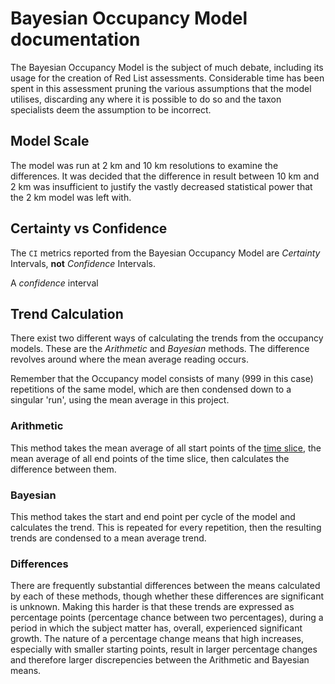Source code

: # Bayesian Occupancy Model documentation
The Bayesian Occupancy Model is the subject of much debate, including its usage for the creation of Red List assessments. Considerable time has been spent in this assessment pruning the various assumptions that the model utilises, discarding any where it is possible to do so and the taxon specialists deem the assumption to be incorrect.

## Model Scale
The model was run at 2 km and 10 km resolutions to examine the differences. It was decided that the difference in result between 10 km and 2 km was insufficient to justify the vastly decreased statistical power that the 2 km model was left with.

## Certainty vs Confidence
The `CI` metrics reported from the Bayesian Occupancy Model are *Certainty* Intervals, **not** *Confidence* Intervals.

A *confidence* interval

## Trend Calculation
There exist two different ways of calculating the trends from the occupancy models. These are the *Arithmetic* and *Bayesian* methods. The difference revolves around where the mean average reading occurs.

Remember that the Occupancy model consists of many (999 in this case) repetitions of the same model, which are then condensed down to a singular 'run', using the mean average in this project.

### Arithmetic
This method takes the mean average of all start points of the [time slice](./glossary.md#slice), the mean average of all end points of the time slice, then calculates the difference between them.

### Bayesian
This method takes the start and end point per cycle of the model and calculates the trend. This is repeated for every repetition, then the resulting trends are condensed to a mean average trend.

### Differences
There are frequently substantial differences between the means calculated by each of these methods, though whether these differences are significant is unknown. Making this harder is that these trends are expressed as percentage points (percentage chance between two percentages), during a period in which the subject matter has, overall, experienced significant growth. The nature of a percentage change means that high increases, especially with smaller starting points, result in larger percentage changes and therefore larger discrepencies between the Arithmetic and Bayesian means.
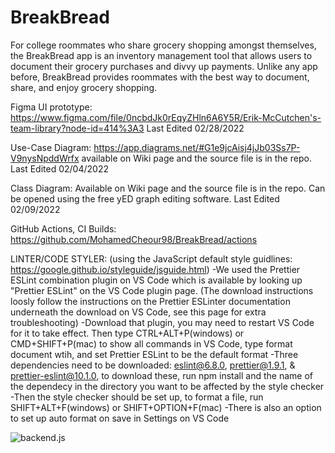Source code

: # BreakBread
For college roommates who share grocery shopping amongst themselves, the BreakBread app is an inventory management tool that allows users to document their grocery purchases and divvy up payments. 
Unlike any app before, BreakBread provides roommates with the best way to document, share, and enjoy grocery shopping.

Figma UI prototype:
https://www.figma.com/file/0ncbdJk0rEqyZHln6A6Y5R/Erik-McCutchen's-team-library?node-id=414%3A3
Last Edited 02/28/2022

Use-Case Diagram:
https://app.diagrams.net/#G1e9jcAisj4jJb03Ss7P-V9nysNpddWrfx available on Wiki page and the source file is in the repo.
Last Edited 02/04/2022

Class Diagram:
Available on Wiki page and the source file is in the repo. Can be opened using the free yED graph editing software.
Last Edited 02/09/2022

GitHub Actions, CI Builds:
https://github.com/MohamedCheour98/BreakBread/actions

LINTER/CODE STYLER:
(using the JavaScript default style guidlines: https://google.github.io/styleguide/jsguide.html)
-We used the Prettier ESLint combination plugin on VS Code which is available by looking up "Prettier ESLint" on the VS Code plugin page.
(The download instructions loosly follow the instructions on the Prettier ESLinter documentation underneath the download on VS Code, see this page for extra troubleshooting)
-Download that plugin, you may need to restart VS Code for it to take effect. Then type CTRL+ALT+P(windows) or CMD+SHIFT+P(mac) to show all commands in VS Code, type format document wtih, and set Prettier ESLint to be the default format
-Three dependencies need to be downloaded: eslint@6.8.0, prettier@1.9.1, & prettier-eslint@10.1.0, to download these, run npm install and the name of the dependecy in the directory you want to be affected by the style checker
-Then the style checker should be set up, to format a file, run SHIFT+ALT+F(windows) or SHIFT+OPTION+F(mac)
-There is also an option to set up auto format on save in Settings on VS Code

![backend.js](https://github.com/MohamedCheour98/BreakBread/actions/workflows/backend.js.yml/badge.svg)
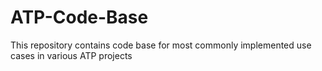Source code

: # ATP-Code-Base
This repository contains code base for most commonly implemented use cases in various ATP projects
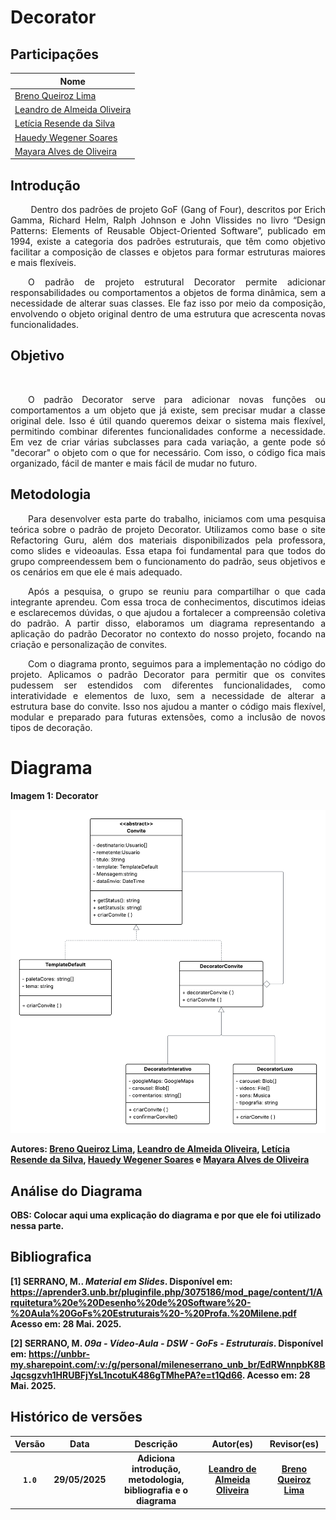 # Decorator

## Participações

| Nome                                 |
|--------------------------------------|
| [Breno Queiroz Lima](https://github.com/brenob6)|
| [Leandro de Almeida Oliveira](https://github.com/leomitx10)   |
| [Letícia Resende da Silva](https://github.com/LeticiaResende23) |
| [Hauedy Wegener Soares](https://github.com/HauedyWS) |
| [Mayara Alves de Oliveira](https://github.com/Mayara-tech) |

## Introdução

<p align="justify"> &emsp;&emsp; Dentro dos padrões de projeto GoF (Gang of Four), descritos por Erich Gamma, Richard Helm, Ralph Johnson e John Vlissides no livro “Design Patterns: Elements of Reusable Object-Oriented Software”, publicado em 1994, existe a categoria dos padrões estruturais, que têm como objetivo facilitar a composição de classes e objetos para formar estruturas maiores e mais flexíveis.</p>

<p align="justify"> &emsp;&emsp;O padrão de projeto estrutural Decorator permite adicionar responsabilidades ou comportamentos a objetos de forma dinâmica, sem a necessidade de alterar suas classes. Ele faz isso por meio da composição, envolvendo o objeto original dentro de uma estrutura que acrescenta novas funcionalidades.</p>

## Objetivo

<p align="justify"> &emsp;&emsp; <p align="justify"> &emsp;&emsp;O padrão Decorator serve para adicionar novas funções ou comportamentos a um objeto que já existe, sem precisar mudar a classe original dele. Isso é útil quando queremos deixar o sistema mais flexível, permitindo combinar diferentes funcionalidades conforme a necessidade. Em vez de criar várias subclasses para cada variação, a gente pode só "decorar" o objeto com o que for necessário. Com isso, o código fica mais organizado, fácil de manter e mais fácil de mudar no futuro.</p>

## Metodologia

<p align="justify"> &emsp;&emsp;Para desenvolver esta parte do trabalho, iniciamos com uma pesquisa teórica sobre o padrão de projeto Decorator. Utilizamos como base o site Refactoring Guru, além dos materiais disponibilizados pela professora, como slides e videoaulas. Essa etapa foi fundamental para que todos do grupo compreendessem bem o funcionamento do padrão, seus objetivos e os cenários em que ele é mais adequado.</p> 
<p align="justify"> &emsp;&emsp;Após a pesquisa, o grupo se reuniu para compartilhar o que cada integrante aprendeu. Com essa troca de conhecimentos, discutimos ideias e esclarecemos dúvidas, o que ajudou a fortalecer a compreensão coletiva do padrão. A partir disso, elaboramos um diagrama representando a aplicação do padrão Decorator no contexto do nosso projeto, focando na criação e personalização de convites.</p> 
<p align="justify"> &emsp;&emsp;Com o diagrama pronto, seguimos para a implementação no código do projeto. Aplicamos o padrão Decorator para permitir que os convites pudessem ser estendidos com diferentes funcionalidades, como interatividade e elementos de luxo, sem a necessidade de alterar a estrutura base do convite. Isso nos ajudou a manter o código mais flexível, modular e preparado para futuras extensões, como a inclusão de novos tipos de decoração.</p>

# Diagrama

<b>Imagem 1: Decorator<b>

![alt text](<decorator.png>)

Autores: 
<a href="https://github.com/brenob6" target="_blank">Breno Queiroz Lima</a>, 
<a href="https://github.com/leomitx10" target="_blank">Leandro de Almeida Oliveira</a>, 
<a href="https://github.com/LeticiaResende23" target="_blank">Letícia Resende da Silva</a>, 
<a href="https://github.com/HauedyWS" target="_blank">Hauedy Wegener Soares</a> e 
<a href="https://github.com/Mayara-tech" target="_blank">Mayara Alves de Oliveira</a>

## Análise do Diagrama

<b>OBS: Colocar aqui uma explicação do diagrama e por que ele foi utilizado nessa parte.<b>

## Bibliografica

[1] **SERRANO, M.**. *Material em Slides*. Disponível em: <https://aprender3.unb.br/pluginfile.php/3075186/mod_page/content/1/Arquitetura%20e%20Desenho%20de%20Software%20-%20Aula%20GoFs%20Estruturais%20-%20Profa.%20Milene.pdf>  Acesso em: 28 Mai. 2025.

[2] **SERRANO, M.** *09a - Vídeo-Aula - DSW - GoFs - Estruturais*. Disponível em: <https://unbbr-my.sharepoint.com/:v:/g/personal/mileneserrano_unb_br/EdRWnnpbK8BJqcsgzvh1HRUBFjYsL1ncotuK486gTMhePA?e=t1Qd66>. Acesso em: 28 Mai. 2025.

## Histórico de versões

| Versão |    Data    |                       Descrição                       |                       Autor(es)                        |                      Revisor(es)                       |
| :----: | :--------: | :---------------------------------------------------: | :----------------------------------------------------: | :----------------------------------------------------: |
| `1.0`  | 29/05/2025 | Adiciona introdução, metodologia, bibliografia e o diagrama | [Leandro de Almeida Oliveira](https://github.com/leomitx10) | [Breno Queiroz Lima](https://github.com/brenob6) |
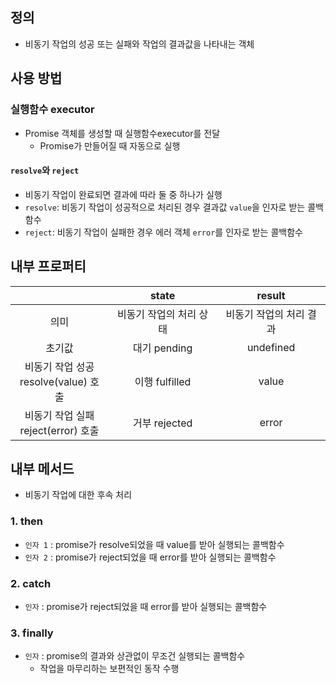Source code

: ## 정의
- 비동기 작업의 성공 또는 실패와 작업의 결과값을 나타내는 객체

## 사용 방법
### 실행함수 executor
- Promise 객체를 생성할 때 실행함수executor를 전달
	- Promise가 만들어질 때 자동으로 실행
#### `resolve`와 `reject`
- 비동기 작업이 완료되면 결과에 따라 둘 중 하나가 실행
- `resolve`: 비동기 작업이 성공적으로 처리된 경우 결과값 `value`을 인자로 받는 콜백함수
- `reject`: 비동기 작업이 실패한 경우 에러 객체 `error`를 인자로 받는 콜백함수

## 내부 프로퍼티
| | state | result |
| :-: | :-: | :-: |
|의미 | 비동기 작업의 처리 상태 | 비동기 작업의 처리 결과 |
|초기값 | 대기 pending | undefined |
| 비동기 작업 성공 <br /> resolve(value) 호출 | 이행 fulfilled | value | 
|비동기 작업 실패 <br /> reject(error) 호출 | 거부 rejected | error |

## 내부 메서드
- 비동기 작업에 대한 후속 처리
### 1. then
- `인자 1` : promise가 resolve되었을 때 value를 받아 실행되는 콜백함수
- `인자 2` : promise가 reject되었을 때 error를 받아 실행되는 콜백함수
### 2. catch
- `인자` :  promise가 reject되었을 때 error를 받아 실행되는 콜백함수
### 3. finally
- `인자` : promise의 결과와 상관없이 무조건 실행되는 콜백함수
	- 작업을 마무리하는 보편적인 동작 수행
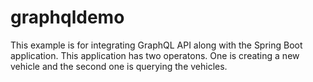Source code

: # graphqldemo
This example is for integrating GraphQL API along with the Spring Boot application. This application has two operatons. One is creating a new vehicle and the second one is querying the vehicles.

============================================================

* PROMPT: What you give back must match the lines from the start of the records through the line that contains "### Differences", exactly, with the pictures left out.

* WRITTEN ANSWER:
Source code

: # Bayesian Occupancy Model documentation
The Bayesian Occupancy Model is the subject of much debate, including its usage for the creation of Red List assessments. Considerable time has been spent in this assessment pruning the various assumptions that the model utilises, discarding any where it is possible to do so and the taxon specialists deem the assumption to be incorrect.

## Model Scale
The model was run at 2 km and 10 km resolutions to examine the differences. It was decided that the difference in result between 10 km and 2 km was insufficient to justify the vastly decreased statistical power that the 2 km model was left with.

## Certainty vs Confidence
The `CI` metrics reported from the Bayesian Occupancy Model are *Certainty* Intervals, **not** *Confidence* Intervals.

A *confidence* interval

## Trend Calculation
There exist two different ways of calculating the trends from the occupancy models. These are the *Arithmetic* and *Bayesian* methods. The difference revolves around where the mean average reading occurs.

Remember that the Occupancy model consists of many (999 in this case) repetitions of the same model, which are then condensed down to a singular 'run', using the mean average in this project.

### Arithmetic
This method takes the mean average of all start points of the [time slice](./glossary.md#slice), the mean average of all end points of the time slice, then calculates the difference between them.

### Bayesian
This method takes the start and end point per cycle of the model and calculates the trend. This is repeated for every repetition, then the resulting trends are condensed to a mean average trend.

### Differences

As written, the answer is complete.